Some people in the industry said that polyester filament manufacturers are just bluffing now, and price cuts in the future are still a high probability event.
For example, many polyester filament manufacturers have once again entered the inventory accumulation stage. In addition to the production and sales exceeding 100 on the 23rd, polyester Filament manufacturers have not experienced heavy volume for more than half a month, and most of them have average production and sales of 50% or less.
For example, polyester factories are still operating at high load. Recently, a 250,000-ton polymer spinning filament device producing POY was restarted during the Dragon Boat Festival. The start-up of polyester production increased from 90.9% to 91.3%;
For example, silk prices rose in the early period, but gray cloth prices found it difficult to keep up. In order to reduce inventory, some cloth bosses When it comes to price increases, we can only rely on price wars to sell goods;
For another example, although there are signs of recovery in foreign trade, the contradiction between supply and demand remains unabated, and more and more weaving The boss is beginning to consider the second round of production cuts and holidays. Later, the texturing and weaving markets will face a greater possibility of reduced production.

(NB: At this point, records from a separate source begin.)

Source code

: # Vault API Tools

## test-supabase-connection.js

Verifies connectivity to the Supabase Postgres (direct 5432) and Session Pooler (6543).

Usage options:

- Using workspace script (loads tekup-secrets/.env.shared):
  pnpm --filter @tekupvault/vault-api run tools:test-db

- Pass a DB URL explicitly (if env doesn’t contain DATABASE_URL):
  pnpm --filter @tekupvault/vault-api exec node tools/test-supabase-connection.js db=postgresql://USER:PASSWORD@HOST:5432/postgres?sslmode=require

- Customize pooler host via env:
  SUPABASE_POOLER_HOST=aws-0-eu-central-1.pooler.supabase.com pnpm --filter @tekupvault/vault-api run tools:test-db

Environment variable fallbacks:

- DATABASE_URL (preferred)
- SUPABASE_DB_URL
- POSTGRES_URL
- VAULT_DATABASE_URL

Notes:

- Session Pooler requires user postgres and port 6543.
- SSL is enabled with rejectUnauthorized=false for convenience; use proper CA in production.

So, the biggest challenge this year for both raw material factories and weaving factories is how to regain demand. Throughout June, many textile people said that orders were mediocre. Although there were some signs of recovery in domestic and foreign trade, hot products were missing. After all, as terminal demand has not fully recovered, consumers can only consume rationally, and…Clothing is originally a non-essential necessity. People will only consider clothing after filling their stomachs. This also makes it difficult to drive demand recovery unless there are strong discounts and promotions downstream.

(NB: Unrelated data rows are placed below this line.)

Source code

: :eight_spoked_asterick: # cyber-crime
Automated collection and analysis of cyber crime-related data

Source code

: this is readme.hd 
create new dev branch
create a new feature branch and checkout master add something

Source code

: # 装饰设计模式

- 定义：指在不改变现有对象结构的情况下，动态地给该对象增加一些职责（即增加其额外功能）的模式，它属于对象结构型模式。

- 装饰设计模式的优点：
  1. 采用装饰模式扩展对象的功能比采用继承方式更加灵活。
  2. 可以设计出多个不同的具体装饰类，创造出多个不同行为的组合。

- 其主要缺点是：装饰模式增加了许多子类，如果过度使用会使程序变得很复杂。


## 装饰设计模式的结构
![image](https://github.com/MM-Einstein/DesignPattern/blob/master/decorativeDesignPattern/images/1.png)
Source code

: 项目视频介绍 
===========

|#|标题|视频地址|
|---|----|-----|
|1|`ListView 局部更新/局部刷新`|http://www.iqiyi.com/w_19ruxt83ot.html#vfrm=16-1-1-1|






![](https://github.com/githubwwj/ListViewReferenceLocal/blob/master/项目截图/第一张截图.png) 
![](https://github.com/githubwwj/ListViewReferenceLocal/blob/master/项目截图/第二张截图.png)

Then the polyester and fabrics in the intermediate links are in an awkward situation. On the one hand The rising prices of raw materials force them to increase prices, while falling downstream prices make it difficult for them to increase prices. The entire environment continues to release off-season signals, the contradiction between market supply and demand continues to escalate, and financial pressure will also amplify, so the proportion of raw materials purchased will also shrink.
In addition, the number of cases of the global epidemic has exceeded 10 million, which has had a large negative impact on the entire economy. , Now it seems that a recurrence of the epidemic is inevitable, and foreign demand is still facing greater pressure to return to the state last year. Mr. Wang, who handles foreign trade orders, said: “We can only support workers this year. It has been almost half a year since the beginning of the year, and we have not received a decent order. They are all orders of tens of thousands of meters. It is very difficult to make.” , if the raw materials continue to rise, then we will have a northwest wind!”

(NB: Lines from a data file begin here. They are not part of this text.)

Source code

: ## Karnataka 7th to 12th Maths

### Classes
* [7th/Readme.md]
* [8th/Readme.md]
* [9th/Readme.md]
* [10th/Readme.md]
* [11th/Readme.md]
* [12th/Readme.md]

The contradiction between “expensive” flour and “cheap” bread can now be seen It will be difficult to neutralize in the short term. However, liquidity is relatively abundant this year. If the cost side rises sharply, it is still very likely to stimulate the downstream to enter the market again to obtain goods and end the “flour” deadlock in advance. However, the reality still depends on the terminal demand ( Changes in the epidemic situation at home and abroad) and the test of upstream (crude oil) price trends!